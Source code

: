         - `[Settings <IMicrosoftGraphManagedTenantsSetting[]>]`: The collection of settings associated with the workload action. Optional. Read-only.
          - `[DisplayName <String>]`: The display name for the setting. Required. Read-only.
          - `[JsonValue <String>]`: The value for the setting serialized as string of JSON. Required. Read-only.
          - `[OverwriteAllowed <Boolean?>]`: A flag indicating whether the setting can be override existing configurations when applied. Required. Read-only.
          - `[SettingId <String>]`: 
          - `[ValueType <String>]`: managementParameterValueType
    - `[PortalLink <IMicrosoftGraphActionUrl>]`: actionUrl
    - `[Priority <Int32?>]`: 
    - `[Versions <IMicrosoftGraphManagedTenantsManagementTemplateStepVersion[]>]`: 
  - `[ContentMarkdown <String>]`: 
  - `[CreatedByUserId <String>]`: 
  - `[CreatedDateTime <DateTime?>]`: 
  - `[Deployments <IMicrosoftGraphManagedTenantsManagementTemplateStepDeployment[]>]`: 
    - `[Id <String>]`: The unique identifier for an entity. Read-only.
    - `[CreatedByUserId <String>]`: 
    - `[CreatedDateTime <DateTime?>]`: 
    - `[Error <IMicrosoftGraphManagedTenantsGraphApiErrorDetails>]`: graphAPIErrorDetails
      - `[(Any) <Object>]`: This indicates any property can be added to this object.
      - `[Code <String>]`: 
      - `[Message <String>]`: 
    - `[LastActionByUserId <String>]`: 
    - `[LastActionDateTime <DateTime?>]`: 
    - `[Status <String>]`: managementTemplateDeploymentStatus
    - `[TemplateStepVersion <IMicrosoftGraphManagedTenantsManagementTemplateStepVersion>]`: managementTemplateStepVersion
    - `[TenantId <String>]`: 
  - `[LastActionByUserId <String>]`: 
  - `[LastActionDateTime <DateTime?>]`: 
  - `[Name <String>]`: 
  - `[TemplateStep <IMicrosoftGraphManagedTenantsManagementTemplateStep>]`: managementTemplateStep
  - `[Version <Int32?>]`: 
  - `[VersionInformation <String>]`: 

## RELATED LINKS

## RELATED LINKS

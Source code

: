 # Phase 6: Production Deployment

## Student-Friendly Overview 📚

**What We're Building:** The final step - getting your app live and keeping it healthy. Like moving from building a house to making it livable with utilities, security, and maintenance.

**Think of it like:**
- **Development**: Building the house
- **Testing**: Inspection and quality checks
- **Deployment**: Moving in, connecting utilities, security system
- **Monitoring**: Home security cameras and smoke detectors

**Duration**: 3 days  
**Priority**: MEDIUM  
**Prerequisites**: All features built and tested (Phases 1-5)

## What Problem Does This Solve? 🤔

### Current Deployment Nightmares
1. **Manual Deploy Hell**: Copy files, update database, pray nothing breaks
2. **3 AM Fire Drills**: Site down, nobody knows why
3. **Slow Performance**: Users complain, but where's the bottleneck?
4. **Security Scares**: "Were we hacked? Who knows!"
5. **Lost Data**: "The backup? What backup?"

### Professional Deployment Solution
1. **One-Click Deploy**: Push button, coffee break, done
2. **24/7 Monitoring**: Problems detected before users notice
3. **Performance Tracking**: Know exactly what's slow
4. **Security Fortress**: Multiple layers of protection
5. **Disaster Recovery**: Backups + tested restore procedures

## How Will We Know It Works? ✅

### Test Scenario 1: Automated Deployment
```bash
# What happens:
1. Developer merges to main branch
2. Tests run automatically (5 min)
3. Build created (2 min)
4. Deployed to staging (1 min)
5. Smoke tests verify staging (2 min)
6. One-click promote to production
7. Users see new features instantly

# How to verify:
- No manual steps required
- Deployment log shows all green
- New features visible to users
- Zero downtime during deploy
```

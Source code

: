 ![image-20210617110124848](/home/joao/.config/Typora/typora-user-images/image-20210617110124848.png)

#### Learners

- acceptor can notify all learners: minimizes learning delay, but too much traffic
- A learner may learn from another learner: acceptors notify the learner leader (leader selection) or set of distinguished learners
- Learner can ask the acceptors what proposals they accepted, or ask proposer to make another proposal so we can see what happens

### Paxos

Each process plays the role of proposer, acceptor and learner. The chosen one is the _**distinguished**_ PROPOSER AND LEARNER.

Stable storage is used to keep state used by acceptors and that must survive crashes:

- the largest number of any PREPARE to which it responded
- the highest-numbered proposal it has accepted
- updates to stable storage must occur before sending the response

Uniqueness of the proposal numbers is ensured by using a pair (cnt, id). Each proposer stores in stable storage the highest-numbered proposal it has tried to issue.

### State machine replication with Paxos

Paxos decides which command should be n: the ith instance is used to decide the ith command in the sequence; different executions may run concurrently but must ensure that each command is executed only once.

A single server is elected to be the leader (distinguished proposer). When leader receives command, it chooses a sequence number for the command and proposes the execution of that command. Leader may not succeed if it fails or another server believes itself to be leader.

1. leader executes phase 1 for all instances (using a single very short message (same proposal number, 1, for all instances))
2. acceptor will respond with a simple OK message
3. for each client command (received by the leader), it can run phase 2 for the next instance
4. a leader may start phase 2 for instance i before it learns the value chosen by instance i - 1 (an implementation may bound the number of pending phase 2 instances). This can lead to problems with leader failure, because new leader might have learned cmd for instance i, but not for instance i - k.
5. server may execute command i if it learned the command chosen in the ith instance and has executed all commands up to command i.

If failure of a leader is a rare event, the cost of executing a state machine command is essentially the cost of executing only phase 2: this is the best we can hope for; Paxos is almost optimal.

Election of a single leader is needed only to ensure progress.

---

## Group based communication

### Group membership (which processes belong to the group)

# Your goal
Copy the lines above exactly, beginning at the line that has "Stable storage is" and stopping after the line that has "- updates to", and omit the rest.

# Answer to this exercise
Stable storage is used to keep state used by acceptors and that must survive crashes:

- the largest number of any PREPARE to which it responded
- the highest-numbered proposal it has accepted
- updates to stable storage must occur before sending the response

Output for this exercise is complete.